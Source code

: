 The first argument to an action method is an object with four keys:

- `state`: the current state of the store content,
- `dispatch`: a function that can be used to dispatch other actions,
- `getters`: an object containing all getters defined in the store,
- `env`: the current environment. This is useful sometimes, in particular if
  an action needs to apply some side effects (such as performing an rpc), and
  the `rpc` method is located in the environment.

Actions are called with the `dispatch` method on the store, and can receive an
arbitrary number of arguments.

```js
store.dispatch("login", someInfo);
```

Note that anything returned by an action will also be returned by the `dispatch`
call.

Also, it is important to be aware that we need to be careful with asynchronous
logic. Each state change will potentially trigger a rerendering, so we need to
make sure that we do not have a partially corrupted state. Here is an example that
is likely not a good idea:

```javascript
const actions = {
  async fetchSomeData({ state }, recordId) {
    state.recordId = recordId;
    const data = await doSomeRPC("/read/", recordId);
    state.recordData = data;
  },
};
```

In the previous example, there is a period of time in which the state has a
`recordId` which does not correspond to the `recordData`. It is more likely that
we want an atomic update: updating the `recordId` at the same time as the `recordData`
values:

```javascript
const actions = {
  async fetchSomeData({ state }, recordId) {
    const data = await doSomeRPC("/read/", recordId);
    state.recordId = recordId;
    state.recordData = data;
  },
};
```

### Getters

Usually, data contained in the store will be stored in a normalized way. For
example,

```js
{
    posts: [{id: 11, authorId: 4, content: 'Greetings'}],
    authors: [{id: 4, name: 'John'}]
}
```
----------
Find each line in the records that contains the string "likely", then say how many there are and nothing else.

- **OUTPUT BELOW**
2